Continued from previous page

Except it didn't work out that way. He started job searching at what turned out to be the very beginning of the recession. Rather suddenly, everyone seemed to be cutting back rather than hiring. He looked for work for a full year before starting something entrepreneurial.

This was far from a fun time in our life. The first and most obvious challenge was that we hadn't planned on living on one income for very long. Certainly not one journalist's income. Even a successful writer's income is not designed to support two people in Manhattan. We considered moving, but it seemed a drastic measure for what we thought was surely a temporary problem. Instead we budgeted, itself a challenge when there is not a regular paycheck to allocate. As I have often joked about being freelance, living paycheck to paycheck is especially hard when you don't know when, exactly, the next paycheck is coming. We stopped going out, and since so few New Yorkers entertain at home, avoiding going out meant we didn't see friends very often. We spent a lot of time sulking.

That led into the second problem: keeping up appearances. One does not set out actually to lie about unemployment or financial stress, but they're not polite or comfortable subjects. And since my husband had started a company and was no longer actively job searching, people probably assumed he was doing fine. For my part, I didn't want to complain to friends about us not having enough money because they would guess it was due to my husband--since I was still working as I had--and that felt like an invasion of his privacy. It's not nice to complain, even worse to blame. We are taught that financial problems are personal, and they are especially personal when they involve a third party not participating in the conversation.

So when people did ask how my husband's work was going, I found myself replying Good! With my family we kept matters equally oblique. They surely picked up hints that we weren't doing great (like when we mentioned we might just skip going home for Thanksgiving), but we didn't go out of our way to explain the situation and they didn't ask. Even in the twenty-first century, it is expected that a man, if not the sole support of his family, should contribute at least half of the household income. Even though there are alternative arrangements that are increasingly accepted, in general men who don't earn the socially prescribed amount have an element of shame to contend with that women do not experience. So I didn't feel entitled to disclose our details, especially since he had relocated halfway around the world specifically for our relationship.
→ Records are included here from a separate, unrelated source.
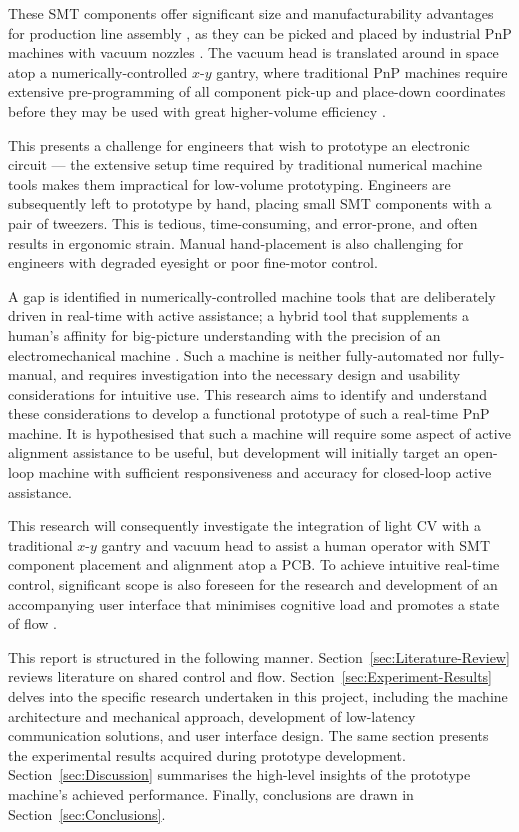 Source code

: \documentclass[12pt,british,UKenglish]{article}
\begin{document}
These \ac{SMT} components offer significant size and manufacturability advantages for production line assembly \cite{17578981}, as they can be picked and placed by industrial \ac{PnP} machines with vacuum nozzles \cite{09540911}.
The vacuum head is translated around in space atop a numerically-controlled $x$-$y$ gantry, where traditional \ac{PnP} machines require extensive pre-programming of all component pick-up and place-down coordinates before they may be used with great higher-volume efficiency \cite{10.1111/j.1937-5956.2005.tb00019.x,AYOB2008893}.

This presents a challenge for engineers that wish to prototype an electronic circuit ---
the extensive setup time required by traditional numerical machine tools makes them impractical for low-volume prototyping.
Engineers are subsequently left to prototype by hand, placing small \ac{SMT} components with a pair of tweezers.
This is tedious, time-consuming, and error-prone, and often results in ergonomic strain.
Manual hand-placement is also challenging for engineers with degraded eyesight or poor fine-motor control.

A gap is identified in numerically-controlled machine tools that are deliberately driven in real-time with active assistance; a hybrid tool that supplements a human's affinity for big-picture understanding with the precision of an electromechanical machine \cite{10.1109/TRO.2015.2419873}.
Such a machine is neither fully-automated nor fully-manual, and requires investigation into the necessary design and usability considerations for intuitive use.
This research aims to identify and understand these considerations to develop a functional prototype of such a real-time \ac{PnP} machine.
It is hypothesised that such a machine will require some aspect of active alignment assistance to be useful, but development will initially target an open-loop machine with sufficient responsiveness and accuracy for closed-loop active assistance.

This research will consequently investigate the integration of light \ac{CV} with a traditional $x$-$y$ gantry and vacuum head to assist a human operator with \ac{SMT} component placement and alignment atop a \ac{PCB}.
To achieve intuitive real-time control, significant scope is also foreseen for the research and development of an accompanying user interface that minimises cognitive load and promotes a state of flow \cite{10.3389/fpsyg.2022.815665}.

This report is structured in the following manner.
Section~\ref{sec:Literature-Review} reviews literature on shared control and flow.
Section~\ref{sec:Experiment-Results} delves into the specific research undertaken in this project, including the machine architecture and mechanical approach, development of low-latency communication solutions, and user interface design.
The same section presents the experimental results acquired during prototype development.
Section~\ref{sec:Discussion} summarises the high-level insights of the prototype machine's achieved performance.
Finally, conclusions are drawn in Section~\ref{sec:Conclusions}.
\end{document}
In the meantime, I endured some conversations like this one with my older sister. On the telephone, I complained vaguely about not being able to afford something, but she cut me off abruptly:

It must be nice to have two incomes, though!

I could have asked her what second income she was referring to, but instead I just sighed and hedged and hinted, common tactics when it comes to discussing money.

Well, I said, it feels like supporting two people on one income.

No kidding that's what it felt like, because that's what was going on. I just couldn't come out with the truth.

Privately, money was making our life miserable. I got itchy and irritable trying to work in a home office with someone else at home. He left when he could, but without being able to afford recreation, he resorted to wandering the streets or sitting alone in the park. It made matters worse that he had left his entire social circle behind to move here.

Determined to be responsible, we tracked our expenses in detail. But when we saw how much money we really needed to be making every month to cover our fixed and necessary expenses, we got depressed and stopped keeping track. Overwhelmed, my husband abandoned exercising and gained weight. I became a nagger. To keep pace financially, I took on more work than I could reasonably handle, and late at night, to get my mind off of the stress, I went to bed hiding behind the latest Harry Potter.

A couple of times I went trolling the Internet for some kind of support. Surely there had to be somebody talking about this kind of situation, about handling the social side of financial problems. Wasn't there a money doctor out there who could make us feel better?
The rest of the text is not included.